The Northwest Territory - Civil Beginnings |
Supplementary Matter |
French and American Differences |
In temperament, customs, habits and general character the two elements had little in common. The French are pictured as indolent, shiftless and easy-going, given to vivacity, noise and merrymaking, their very manner of apportioning their lands being an index to their social nature, for the long, narrow tracts they farmed were so shaped as to bring their houses near together. The Americans, on the other hand, were businesslike and thrifty, with an eye to seizing advantages, and when the two classes came into industrial competition the incompetent Frenchman gradually went to the wall and much of his land that had formerly yielded him some sort of a living went to his competitor at prices little more than nominal. Before this turn of affairs, however, they had serious cause of complaint, as is shown by a letter, signed by sixteen of the leading citizens of Vincennes and addressed to the Governor of Virginia in 1781. This letter affirms "horrible treatment" from the Virginia troops, particularly after Colonel Clark left the town, the charge being that they were obliged to accept for their goods and food supplies depreciated Continental money at coin value; that their cattle and hogs were killed in the fields, their flour and corn taken forcibly, and various other wrongs perpetrated (George Rogers Clark Papers, pp. 430).

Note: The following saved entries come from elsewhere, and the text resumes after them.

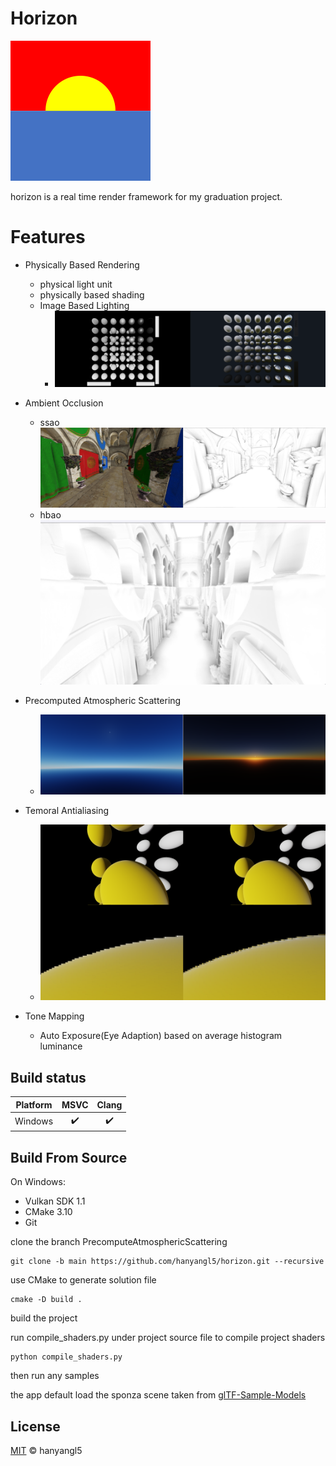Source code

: # Horizon

![](docs/figs/horizon_224.png)

horizon is a real time render framework for my graduation project.

# Features

- Physically Based Rendering
  - physical light unit
  - physically based shading
  - Image Based Lighting
    - ![](docs/figs/samples/pbs.png)

- Ambient Occlusion
  - ssao
![](docs/figs/samples/ssao.png)
  - hbao
![](docs/figs/samples/hbao0.png)

- Precomputed Atmospheric Scattering
  - ![](docs/figs/samples/atmosphere.png)

- Temoral Antialiasing
  - ![](docs/figs/samples/taa.png)
- Tone Mapping
  - Auto Exposure(Eye Adaption) based on average histogram luminance
## Build status

| Platform |        MSVC        |       Clang        |
| -------- | :----------------: | :----------------: |
| Windows  | :heavy_check_mark: | :heavy_check_mark: |

## Build From Source

On Windows:

- Vulkan SDK 1.1
- CMake 3.10
- Git

clone the branch PrecomputeAtmosphericScattering

```
git clone -b main https://github.com/hanyangl5/horizon.git --recursive
```

use CMake to generate solution file

```
cmake -D build .
```

build the project

run compile_shaders.py under project source file to compile project shaders

```
python compile_shaders.py
```

then run any samples

the app default load the sponza scene taken from [glTF-Sample-Models](https://github.com/KhronosGroup/glTF-Sample-Models/tree/master/2.0/Sponza)

## License

[MIT](LICENSE) © hanyangl5
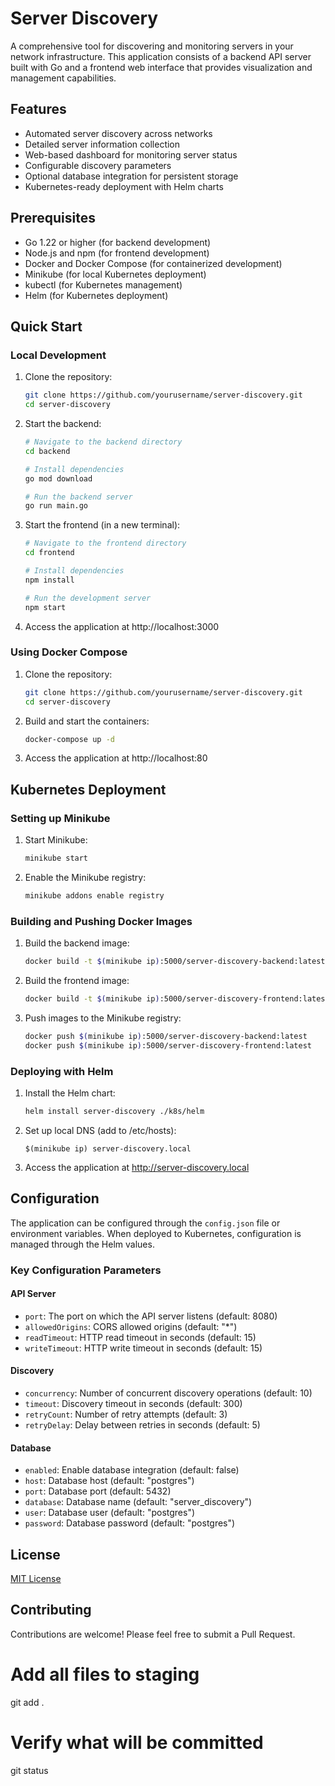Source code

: # Server Discovery

A comprehensive tool for discovering and monitoring servers in your network infrastructure. This application consists of a backend API server built with Go and a frontend web interface that provides visualization and management capabilities.

## Features

- Automated server discovery across networks
- Detailed server information collection
- Web-based dashboard for monitoring server status
- Configurable discovery parameters
- Optional database integration for persistent storage
- Kubernetes-ready deployment with Helm charts

## Prerequisites

- Go 1.22 or higher (for backend development)
- Node.js and npm (for frontend development)
- Docker and Docker Compose (for containerized development)
- Minikube (for local Kubernetes deployment)
- kubectl (for Kubernetes management)
- Helm (for Kubernetes deployment)

## Quick Start

### Local Development

1. Clone the repository:
   ```bash
   git clone https://github.com/yourusername/server-discovery.git
   cd server-discovery
   ```

2. Start the backend:
   ```bash
   # Navigate to the backend directory
   cd backend
   
   # Install dependencies
   go mod download
   
   # Run the backend server
   go run main.go
   ```

3. Start the frontend (in a new terminal):
   ```bash
   # Navigate to the frontend directory
   cd frontend
   
   # Install dependencies
   npm install
   
   # Run the development server
   npm start
   ```

4. Access the application at http://localhost:3000

### Using Docker Compose

1. Clone the repository:
   ```bash
   git clone https://github.com/yourusername/server-discovery.git
   cd server-discovery
   ```

2. Build and start the containers:
   ```bash
   docker-compose up -d
   ```

3. Access the application at http://localhost:80

## Kubernetes Deployment

### Setting up Minikube

1. Start Minikube:
   ```bash
   minikube start
   ```

2. Enable the Minikube registry:
   ```bash
   minikube addons enable registry
   ```

### Building and Pushing Docker Images

1. Build the backend image:
   ```bash
   docker build -t $(minikube ip):5000/server-discovery-backend:latest -f k8s/Dockerfile.backend .
   ```

2. Build the frontend image:
   ```bash
   docker build -t $(minikube ip):5000/server-discovery-frontend:latest -f k8s/Dockerfile.frontend .
   ```

3. Push images to the Minikube registry:
   ```bash
   docker push $(minikube ip):5000/server-discovery-backend:latest
   docker push $(minikube ip):5000/server-discovery-frontend:latest
   ```

### Deploying with Helm

1. Install the Helm chart:
   ```bash
   helm install server-discovery ./k8s/helm
   ```

2. Set up local DNS (add to /etc/hosts):
   ```
   $(minikube ip) server-discovery.local
   ```

3. Access the application at http://server-discovery.local

## Configuration

The application can be configured through the `config.json` file or environment variables. When deployed to Kubernetes, configuration is managed through the Helm values.

### Key Configuration Parameters

#### API Server
- `port`: The port on which the API server listens (default: 8080)
- `allowedOrigins`: CORS allowed origins (default: "*")
- `readTimeout`: HTTP read timeout in seconds (default: 15)
- `writeTimeout`: HTTP write timeout in seconds (default: 15)

#### Discovery
- `concurrency`: Number of concurrent discovery operations (default: 10)
- `timeout`: Discovery timeout in seconds (default: 300)
- `retryCount`: Number of retry attempts (default: 3)
- `retryDelay`: Delay between retries in seconds (default: 5)

#### Database
- `enabled`: Enable database integration (default: false)
- `host`: Database host (default: "postgres")
- `port`: Database port (default: 5432)
- `database`: Database name (default: "server_discovery")
- `user`: Database user (default: "postgres")
- `password`: Database password (default: "postgres")

## License

[MIT License](LICENSE)

## Contributing

Contributions are welcome! Please feel free to submit a Pull Request. 

# Add all files to staging
git add .

# Verify what will be committed
git status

These summary proceedings might have been accounted for, in part, by the exigencies of war, for the capture of Vincennes was by no means the end of military operations in the Northwest, but they also indicate that the rude frontiersman who performed the rough work of conquest that has been described, was not given to gentleness, nor, perhaps, to strict justice. In short, the less robust exiles were not fitted to cope with him and with those who followed him as permanent citizens, and thus the story of French life on Indiana soil has in it something of tragedy.